The following ingredients have 24 Servings
  • 1 1/4 cup oats
  • 1 1/2 cup whole wheat pastry flour
  • 1/3 cup sugar
  • 3/4 teaspoon ground cinnamon
  • 1/2 teaspoon salt
  • 5 tablespoons unsalted butter (cut into pieces)
  • 1 egg
  • 3 tablespoons canola oil
  • 1 teaspoon pure vanilla extract
  • 1/4 cup chopped raw cashews (or other nuts)
  • 5 cups sliced strawberries
  • 6 tablespoons sugar
  • 2 tablespoons cornstarch
  • 2 tablespoons fresh lemon juice

Instruction

  • Preheat the oven to 375 degrees F. Lightly coat a 9- by 13-inch baking dish with cooking spray.
  • Place the oats, whole wheat pastry flour, cinnamon and salt in the bowl of a food processor. Pulse until the oats are finely ground.
  • Add the butter and pulse until the mixture forms large crumbs.
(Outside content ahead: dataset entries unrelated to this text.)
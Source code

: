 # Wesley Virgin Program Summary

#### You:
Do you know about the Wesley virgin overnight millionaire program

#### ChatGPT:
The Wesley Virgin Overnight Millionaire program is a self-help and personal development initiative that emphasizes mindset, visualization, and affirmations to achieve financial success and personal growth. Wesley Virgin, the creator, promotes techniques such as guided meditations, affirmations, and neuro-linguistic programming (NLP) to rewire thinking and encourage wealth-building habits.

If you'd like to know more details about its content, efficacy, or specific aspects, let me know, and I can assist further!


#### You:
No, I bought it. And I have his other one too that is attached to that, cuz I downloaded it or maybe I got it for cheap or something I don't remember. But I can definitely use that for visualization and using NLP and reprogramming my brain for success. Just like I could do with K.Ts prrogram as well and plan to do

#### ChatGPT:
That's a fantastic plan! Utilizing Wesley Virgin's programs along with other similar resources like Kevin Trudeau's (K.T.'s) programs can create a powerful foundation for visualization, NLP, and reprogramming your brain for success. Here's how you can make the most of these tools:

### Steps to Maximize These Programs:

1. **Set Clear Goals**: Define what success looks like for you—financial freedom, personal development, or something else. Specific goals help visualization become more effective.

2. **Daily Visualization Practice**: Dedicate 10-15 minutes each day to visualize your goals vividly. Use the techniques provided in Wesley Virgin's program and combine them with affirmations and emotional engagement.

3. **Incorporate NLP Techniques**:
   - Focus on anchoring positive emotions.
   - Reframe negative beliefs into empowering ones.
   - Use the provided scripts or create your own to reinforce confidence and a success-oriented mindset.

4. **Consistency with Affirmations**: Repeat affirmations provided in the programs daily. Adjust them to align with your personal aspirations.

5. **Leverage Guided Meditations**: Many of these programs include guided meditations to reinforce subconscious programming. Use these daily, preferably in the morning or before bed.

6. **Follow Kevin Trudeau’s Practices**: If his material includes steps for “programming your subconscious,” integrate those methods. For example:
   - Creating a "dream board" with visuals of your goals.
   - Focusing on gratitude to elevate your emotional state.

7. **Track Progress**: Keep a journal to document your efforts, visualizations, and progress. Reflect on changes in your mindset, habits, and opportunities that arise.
  • In a bowl, whisk together the egg, canola oil and vanilla extract. With the motor running, slowly pour in the egg mixture. Process until the mixture starts to stick together.
  • Transfer ¾ cup of the mixture to a bowl and stir in the nuts. Set aside for the topping.
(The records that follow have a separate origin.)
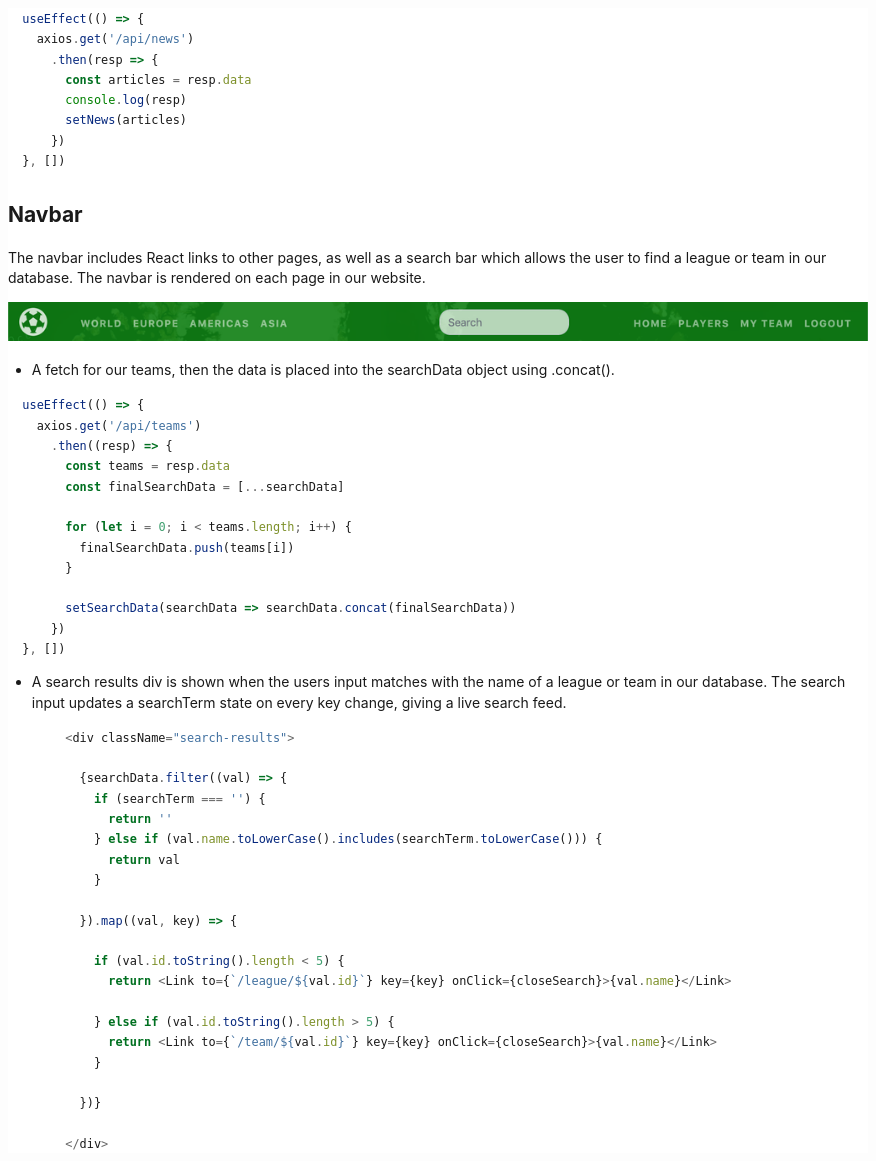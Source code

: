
 ```js
  useEffect(() => {
    axios.get('/api/news')
      .then(resp => {
        const articles = resp.data
        console.log(resp)
        setNews(articles)
      })
  }, [])
```

## Navbar

The navbar includes React links to other pages, as well as a search bar which allows the user to find a league or team in our database. The navbar is rendered on each page in our website.

![Football Map](./screenshots/navbar.png)


- A fetch for our teams, then the data is placed into the searchData object using .concat(). 

``` js
  useEffect(() => {
    axios.get('/api/teams')
      .then((resp) => {
        const teams = resp.data
        const finalSearchData = [...searchData]

        for (let i = 0; i < teams.length; i++) {
          finalSearchData.push(teams[i])
        }
        
        setSearchData(searchData => searchData.concat(finalSearchData))
      })
  }, [])
```

- A search results div is shown when the users input matches with the name of a league or team in our database. The search input updates a searchTerm state on every key change, giving a live search feed.

``` js
        <div className="search-results">

          {searchData.filter((val) => {
            if (searchTerm === '') {
              return ''
            } else if (val.name.toLowerCase().includes(searchTerm.toLowerCase())) {
              return val
            }

          }).map((val, key) => {

            if (val.id.toString().length < 5) {
              return <Link to={`/league/${val.id}`} key={key} onClick={closeSearch}>{val.name}</Link>

            } else if (val.id.toString().length > 5) {
              return <Link to={`/team/${val.id}`} key={key} onClick={closeSearch}>{val.name}</Link>
            }

          })}
          
        </div>
```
  • Press the remaining mixture into the bottom of the prepared pan to form a crust.
  • In a large bowl, combine the strawberries, 6 tablespoons sugar, cornstarch and lemon juice.
  • Spread the strawberry mixture evenly over the crust. Sprinkle the reserved nut mixture over top.
  • Bake until the topping is starting to brown and the fruit is bubbling, 40 to 45 minutes.
  • Let cool on a rack, then transfer to the fridge for 30 minutes (this will help with cutting and serving the bars).
  • Cut into 24 pieces. Serve or refrigerate.